_What the exercise asks:_
What you give back must match the records below word for word.

● ● ● ● ●

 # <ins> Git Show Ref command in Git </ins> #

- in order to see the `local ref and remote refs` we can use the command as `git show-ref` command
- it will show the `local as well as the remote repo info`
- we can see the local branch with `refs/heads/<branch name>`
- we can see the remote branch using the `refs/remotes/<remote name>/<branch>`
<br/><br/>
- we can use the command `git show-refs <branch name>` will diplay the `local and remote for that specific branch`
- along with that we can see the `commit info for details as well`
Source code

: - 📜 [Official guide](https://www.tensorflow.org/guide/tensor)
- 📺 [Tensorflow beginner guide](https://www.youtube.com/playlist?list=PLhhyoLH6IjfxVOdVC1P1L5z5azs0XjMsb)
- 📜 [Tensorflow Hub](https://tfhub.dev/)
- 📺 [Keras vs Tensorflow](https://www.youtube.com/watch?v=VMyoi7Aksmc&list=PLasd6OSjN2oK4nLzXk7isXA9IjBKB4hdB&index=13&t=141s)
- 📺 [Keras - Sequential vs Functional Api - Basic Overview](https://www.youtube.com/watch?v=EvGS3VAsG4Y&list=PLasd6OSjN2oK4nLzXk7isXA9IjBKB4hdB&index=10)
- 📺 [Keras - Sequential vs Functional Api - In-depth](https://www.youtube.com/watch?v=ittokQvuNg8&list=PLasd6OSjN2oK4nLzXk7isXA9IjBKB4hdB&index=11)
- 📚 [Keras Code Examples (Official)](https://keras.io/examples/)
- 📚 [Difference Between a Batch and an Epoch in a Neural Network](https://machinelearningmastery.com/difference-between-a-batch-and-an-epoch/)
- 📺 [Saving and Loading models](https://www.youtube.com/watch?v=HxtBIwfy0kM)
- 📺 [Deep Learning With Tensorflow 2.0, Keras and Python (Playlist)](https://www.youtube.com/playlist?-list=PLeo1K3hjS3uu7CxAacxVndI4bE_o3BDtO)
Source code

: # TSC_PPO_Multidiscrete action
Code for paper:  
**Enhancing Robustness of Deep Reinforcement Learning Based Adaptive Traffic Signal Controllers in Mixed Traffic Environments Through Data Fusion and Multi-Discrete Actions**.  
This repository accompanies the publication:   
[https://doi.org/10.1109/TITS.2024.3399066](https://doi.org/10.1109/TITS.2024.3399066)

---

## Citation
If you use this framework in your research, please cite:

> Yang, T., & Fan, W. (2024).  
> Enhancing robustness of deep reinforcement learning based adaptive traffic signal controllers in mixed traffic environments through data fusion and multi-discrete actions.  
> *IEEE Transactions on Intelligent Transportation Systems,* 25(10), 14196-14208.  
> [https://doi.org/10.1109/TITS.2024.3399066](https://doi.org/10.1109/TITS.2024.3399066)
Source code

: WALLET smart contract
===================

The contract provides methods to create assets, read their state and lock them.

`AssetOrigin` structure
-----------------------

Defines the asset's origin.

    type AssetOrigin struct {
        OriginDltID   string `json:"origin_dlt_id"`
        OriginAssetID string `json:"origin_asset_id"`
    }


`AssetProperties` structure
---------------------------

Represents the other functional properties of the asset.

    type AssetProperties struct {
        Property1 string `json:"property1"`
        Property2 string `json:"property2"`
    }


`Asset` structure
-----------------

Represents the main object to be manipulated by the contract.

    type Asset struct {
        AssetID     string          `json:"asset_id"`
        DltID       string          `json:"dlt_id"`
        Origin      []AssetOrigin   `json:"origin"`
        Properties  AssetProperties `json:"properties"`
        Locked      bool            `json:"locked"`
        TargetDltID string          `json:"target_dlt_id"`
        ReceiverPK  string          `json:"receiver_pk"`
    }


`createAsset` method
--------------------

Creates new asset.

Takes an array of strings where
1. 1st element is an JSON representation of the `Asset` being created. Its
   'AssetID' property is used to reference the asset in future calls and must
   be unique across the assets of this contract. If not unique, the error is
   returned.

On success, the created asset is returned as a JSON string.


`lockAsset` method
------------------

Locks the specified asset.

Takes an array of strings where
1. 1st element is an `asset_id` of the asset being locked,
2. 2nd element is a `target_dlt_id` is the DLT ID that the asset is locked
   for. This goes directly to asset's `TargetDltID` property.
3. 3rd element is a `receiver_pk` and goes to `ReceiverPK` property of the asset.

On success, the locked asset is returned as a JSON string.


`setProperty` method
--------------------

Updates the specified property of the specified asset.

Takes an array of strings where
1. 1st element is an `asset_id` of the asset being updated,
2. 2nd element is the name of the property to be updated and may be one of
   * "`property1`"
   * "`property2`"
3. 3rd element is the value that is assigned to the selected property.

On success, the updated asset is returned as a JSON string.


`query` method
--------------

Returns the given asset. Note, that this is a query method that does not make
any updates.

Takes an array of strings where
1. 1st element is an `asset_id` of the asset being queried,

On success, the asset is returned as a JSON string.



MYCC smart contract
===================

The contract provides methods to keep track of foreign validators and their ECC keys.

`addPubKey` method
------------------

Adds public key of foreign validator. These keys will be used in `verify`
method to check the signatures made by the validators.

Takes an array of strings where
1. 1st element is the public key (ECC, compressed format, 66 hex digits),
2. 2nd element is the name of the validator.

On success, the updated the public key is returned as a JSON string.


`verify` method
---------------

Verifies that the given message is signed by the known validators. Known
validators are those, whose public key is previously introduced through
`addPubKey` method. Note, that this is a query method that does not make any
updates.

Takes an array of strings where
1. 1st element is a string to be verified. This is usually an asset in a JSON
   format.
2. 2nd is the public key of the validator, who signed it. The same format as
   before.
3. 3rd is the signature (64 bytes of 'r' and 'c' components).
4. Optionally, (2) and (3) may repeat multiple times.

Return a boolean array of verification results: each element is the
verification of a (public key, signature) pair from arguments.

● ● ● ● ●

_Written solution:_
 # <ins> Git Show Ref command in Git </ins> #

- in order to see the `local ref and remote refs` we can use the command as `git show-ref` command
- it will show the `local as well as the remote repo info`
- we can see the local branch with `refs/heads/<branch name>`
- we can see the remote branch using the `refs/remotes/<remote name>/<branch>`
<br/><br/>
- we can use the command `git show-refs <branch name>` will diplay the `local and remote for that specific branch`
- along with that we can see the `commit info for details as well`
Source code

: - 📜 [Official guide](https://www.tensorflow.org/guide/tensor)
- 📺 [Tensorflow beginner guide](https://www.youtube.com/playlist?list=PLhhyoLH6IjfxVOdVC1P1L5z5azs0XjMsb)
- 📜 [Tensorflow Hub](https://tfhub.dev/)
- 📺 [Keras vs Tensorflow](https://www.youtube.com/watch?v=VMyoi7Aksmc&list=PLasd6OSjN2oK4nLzXk7isXA9IjBKB4hdB&index=13&t=141s)
- 📺 [Keras - Sequential vs Functional Api - Basic Overview](https://www.youtube.com/watch?v=EvGS3VAsG4Y&list=PLasd6OSjN2oK4nLzXk7isXA9IjBKB4hdB&index=10)
- 📺 [Keras - Sequential vs Functional Api - In-depth](https://www.youtube.com/watch?v=ittokQvuNg8&list=PLasd6OSjN2oK4nLzXk7isXA9IjBKB4hdB&index=11)
- 📚 [Keras Code Examples (Official)](https://keras.io/examples/)
- 📚 [Difference Between a Batch and an Epoch in a Neural Network](https://machinelearningmastery.com/difference-between-a-batch-and-an-epoch/)
- 📺 [Saving and Loading models](https://www.youtube.com/watch?v=HxtBIwfy0kM)
- 📺 [Deep Learning With Tensorflow 2.0, Keras and Python (Playlist)](https://www.youtube.com/playlist?-list=PLeo1K3hjS3uu7CxAacxVndI4bE_o3BDtO)
Source code

: # TSC_PPO_Multidiscrete action
Code for paper:  
**Enhancing Robustness of Deep Reinforcement Learning Based Adaptive Traffic Signal Controllers in Mixed Traffic Environments Through Data Fusion and Multi-Discrete Actions**.  
This repository accompanies the publication:   
[https://doi.org/10.1109/TITS.2024.3399066](https://doi.org/10.1109/TITS.2024.3399066)

---

## Citation
If you use this framework in your research, please cite:

> Yang, T., & Fan, W. (2024).  
> Enhancing robustness of deep reinforcement learning based adaptive traffic signal controllers in mixed traffic environments through data fusion and multi-discrete actions.  
> *IEEE Transactions on Intelligent Transportation Systems,* 25(10), 14196-14208.  
> [https://doi.org/10.1109/TITS.2024.3399066](https://doi.org/10.1109/TITS.2024.3399066)
Source code

: WALLET smart contract
===================

The contract provides methods to create assets, read their state and lock them.

`AssetOrigin` structure
-----------------------

Defines the asset's origin.

    type AssetOrigin struct {
        OriginDltID   string `json:"origin_dlt_id"`
        OriginAssetID string `json:"origin_asset_id"`
    }


`AssetProperties` structure
---------------------------

Represents the other functional properties of the asset.

    type AssetProperties struct {
        Property1 string `json:"property1"`
        Property2 string `json:"property2"`
    }


`Asset` structure
-----------------

Represents the main object to be manipulated by the contract.

    type Asset struct {
        AssetID     string          `json:"asset_id"`
        DltID       string          `json:"dlt_id"`
        Origin      []AssetOrigin   `json:"origin"`
        Properties  AssetProperties `json:"properties"`
        Locked      bool            `json:"locked"`
        TargetDltID string          `json:"target_dlt_id"`
        ReceiverPK  string          `json:"receiver_pk"`
    }


`createAsset` method
--------------------

Creates new asset.

Takes an array of strings where
1. 1st element is an JSON representation of the `Asset` being created. Its
   'AssetID' property is used to reference the asset in future calls and must
   be unique across the assets of this contract. If not unique, the error is
   returned.

On success, the created asset is returned as a JSON string.


`lockAsset` method
------------------

Locks the specified asset.

Takes an array of strings where
1. 1st element is an `asset_id` of the asset being locked,
2. 2nd element is a `target_dlt_id` is the DLT ID that the asset is locked
   for. This goes directly to asset's `TargetDltID` property.
3. 3rd element is a `receiver_pk` and goes to `ReceiverPK` property of the asset.

On success, the locked asset is returned as a JSON string.


`setProperty` method
--------------------

Updates the specified property of the specified asset.

Takes an array of strings where
1. 1st element is an `asset_id` of the asset being updated,
2. 2nd element is the name of the property to be updated and may be one of
   * "`property1`"
   * "`property2`"
3. 3rd element is the value that is assigned to the selected property.

On success, the updated asset is returned as a JSON string.


`query` method
--------------

Returns the given asset. Note, that this is a query method that does not make
any updates.

Takes an array of strings where
1. 1st element is an `asset_id` of the asset being queried,

On success, the asset is returned as a JSON string.



MYCC smart contract
===================

The contract provides methods to keep track of foreign validators and their ECC keys.

`addPubKey` method
------------------

Adds public key of foreign validator. These keys will be used in `verify`
method to check the signatures made by the validators.

Takes an array of strings where
1. 1st element is the public key (ECC, compressed format, 66 hex digits),
2. 2nd element is the name of the validator.

On success, the updated the public key is returned as a JSON string.


`verify` method
---------------

Verifies that the given message is signed by the known validators. Known
validators are those, whose public key is previously introduced through
`addPubKey` method. Note, that this is a query method that does not make any
updates.

Takes an array of strings where
1. 1st element is a string to be verified. This is usually an asset in a JSON
   format.
2. 2nd is the public key of the validator, who signed it. The same format as
   before.
3. 3rd is the signature (64 bytes of 'r' and 'c' components).
4. Optionally, (2) and (3) may repeat multiple times.

Return a boolean array of verification results: each element is the
verification of a (public key, signature) pair from arguments.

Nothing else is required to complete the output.